Not really, I hail from Walsall but retired to Devon 20 years ago 
We have a Hymer s660 and hate stopping on sites.
It's our second M/home, first was a superb coachbuilt Magnum Mobile explorer on a VW LT [sprinter shape] chassis 7.7 meters long.
The Hymer was purchased because of the Dual back wheels and 1 tonne + extra payload.
We wildcamped/ aires all around France, Belgium, Holland, Luxembourg and Spain last year for 8 weeks.
Only prob was some towrag in Spain screwdrivered the doorlocks, didn't  get in but left us with a £200.00 bill  
We headed back to France and had no further trouble...
Only once bothered whilst wildcamping in UK.
Told policeman I was tired and needed a break, he checked I hadn't got my steadies down and told me to move on !!
I asked for a signed affidavit stating he'd moved me on when I'd told him I was Tired and had pulled over for a rest [as per instructions on every Motorway/ road in the UK ]
A quick radio call and he growled "someone will be back in 10 hours be gone or else !!!

i'd gone in 8


----------



## lenny (Aug 23, 2008)

Hi and welcome,Proff, intesting post indeed but, excuse my ignorance ,but what is an Affidavit?


----------



## Proff (Aug 23, 2008)

lenny said:


> Hi and welcome,Proff, intesting post indeed but, excuse my ignorance ,but what is an Affidavit?

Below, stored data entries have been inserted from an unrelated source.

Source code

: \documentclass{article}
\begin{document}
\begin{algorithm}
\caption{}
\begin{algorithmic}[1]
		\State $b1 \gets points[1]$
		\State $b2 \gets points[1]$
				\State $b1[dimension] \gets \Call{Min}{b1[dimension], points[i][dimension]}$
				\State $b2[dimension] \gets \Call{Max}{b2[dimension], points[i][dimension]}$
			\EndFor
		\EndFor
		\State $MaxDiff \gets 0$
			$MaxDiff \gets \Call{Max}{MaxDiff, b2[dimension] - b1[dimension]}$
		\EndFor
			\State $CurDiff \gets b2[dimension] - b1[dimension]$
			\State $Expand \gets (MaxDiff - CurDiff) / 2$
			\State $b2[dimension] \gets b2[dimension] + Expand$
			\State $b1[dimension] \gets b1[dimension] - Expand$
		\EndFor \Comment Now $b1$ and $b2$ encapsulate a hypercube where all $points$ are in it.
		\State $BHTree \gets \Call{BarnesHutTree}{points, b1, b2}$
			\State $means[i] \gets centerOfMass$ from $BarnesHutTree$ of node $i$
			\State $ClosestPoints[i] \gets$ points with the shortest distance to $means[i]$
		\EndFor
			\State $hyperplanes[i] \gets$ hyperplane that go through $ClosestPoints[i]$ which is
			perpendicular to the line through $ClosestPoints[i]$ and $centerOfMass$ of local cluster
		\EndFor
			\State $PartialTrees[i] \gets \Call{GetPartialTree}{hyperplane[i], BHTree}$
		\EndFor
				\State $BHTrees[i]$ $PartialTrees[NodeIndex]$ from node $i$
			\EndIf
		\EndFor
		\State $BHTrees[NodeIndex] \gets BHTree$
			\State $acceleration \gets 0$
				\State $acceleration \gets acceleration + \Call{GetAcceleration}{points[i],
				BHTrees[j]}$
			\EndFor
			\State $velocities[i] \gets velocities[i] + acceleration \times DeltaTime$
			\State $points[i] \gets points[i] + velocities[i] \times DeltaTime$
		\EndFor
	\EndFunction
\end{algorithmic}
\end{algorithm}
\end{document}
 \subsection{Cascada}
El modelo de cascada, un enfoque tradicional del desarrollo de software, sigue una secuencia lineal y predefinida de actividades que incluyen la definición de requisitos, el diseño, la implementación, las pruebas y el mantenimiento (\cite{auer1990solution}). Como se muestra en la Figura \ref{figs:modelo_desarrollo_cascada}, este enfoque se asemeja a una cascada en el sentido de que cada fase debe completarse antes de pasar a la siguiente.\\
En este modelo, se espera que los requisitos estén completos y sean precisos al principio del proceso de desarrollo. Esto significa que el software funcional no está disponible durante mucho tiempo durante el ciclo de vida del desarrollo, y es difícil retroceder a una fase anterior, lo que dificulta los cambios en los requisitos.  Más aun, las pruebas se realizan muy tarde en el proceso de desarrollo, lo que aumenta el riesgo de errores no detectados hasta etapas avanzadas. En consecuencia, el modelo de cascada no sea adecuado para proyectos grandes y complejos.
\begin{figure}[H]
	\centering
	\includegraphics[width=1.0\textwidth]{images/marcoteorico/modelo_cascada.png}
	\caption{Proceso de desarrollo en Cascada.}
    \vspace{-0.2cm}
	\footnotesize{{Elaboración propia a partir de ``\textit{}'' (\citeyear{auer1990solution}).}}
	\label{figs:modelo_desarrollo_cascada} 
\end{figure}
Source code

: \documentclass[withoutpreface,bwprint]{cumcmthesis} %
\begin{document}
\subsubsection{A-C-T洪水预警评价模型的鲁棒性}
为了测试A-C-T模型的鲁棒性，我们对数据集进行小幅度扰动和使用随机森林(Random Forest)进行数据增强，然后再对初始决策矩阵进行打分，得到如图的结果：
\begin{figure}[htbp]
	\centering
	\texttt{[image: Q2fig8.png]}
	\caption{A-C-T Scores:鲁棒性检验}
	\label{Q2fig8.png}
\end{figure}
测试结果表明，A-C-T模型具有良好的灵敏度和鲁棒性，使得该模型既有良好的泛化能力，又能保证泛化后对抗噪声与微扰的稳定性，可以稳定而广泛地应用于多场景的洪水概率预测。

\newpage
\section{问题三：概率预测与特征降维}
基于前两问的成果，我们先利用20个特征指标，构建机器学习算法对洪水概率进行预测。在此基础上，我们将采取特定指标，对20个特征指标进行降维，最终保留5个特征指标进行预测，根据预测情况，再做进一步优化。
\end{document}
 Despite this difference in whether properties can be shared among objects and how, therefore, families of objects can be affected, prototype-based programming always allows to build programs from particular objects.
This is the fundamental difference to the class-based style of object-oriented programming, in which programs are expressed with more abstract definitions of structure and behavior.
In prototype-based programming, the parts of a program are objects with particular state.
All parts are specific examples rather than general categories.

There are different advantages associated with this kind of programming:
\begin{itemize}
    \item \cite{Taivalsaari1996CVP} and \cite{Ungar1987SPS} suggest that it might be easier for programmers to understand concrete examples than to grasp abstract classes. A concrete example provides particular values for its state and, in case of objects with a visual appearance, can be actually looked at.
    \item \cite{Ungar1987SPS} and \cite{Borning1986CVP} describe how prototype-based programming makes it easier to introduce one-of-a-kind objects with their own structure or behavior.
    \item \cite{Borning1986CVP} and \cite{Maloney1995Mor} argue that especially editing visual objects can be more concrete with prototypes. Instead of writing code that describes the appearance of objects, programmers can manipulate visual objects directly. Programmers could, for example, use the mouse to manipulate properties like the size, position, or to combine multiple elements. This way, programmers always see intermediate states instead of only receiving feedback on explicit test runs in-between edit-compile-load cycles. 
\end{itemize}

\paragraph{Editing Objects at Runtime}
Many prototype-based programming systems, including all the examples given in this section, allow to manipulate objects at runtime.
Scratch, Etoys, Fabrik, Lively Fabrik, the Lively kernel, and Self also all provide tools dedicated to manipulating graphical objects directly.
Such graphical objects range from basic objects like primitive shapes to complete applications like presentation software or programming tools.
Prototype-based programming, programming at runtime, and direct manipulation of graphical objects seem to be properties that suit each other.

A statement, It's held as a legal document, make sure they sign and print their name 
Also the fact I'm a retired [but still holding class 1 license] HGV driver helps, they'd never move a LGV driver on, as they would be aiding and abetting a tacho infringement.....


----------



## Baggins (Aug 23, 2008)

Nice one Proff........Being a Devon man now you will have seen the usual invasion of Travellers in the car-parks who rely on 'Welfare checks' to stay a few days.  They are welcome as far as I am concerned but not the mess they usually leave behind.


----------



## lenny (Aug 24, 2008)

Proff said:


> A statement, It's held as a legal document, make sure they sign and print their name
> Also the fact I'm a retired [but still holding class 1 license] HGV driver helps, they'd never move a LGV driver on, as they would be aiding and abetting a tacho infringement.....



Thanks for that,Proff, but what do you mean about not having your steadies down?.  Where do we stand on this issue. I thought we had to be able to drive away without getting out the van?


----------



## wildman (Aug 24, 2008)

Hi Proff, welcome to the site, where be you to in Devon, I be in Ilfracombe


----------



## Proff (Aug 25, 2008)

lenny said:


> Thanks for that,Proff, but what do you mean about not having your steadies down?.  Where do we stand on this issue. I thought we had to be able to drive away without getting out the van?



Exactly.
If your steadies are down, you have "intended" to camp therefore my above info does not apply, 
steadies up and you are treated like a vehicle...
That's why lots of Caravans get moved, steadies down = intent to camp 
Plus, caravan habitation being separate from the traction unit do NOT come under drivers hours, but the tiredness excuse should still work...[but lots of times doesn't]


----------



## Proff (Aug 25, 2008)

wildman said:


> Hi Proff, welcome to the site, where be you to in Devon, I be in Ilfracombe



Thank you koind soir 
Us be near Oke right on t'edge of t' moor 
see you dreckly  

but dow yow fergit I'm really a blackcountry mon at 'eart.
wheres me Bonkses bitter ???


----------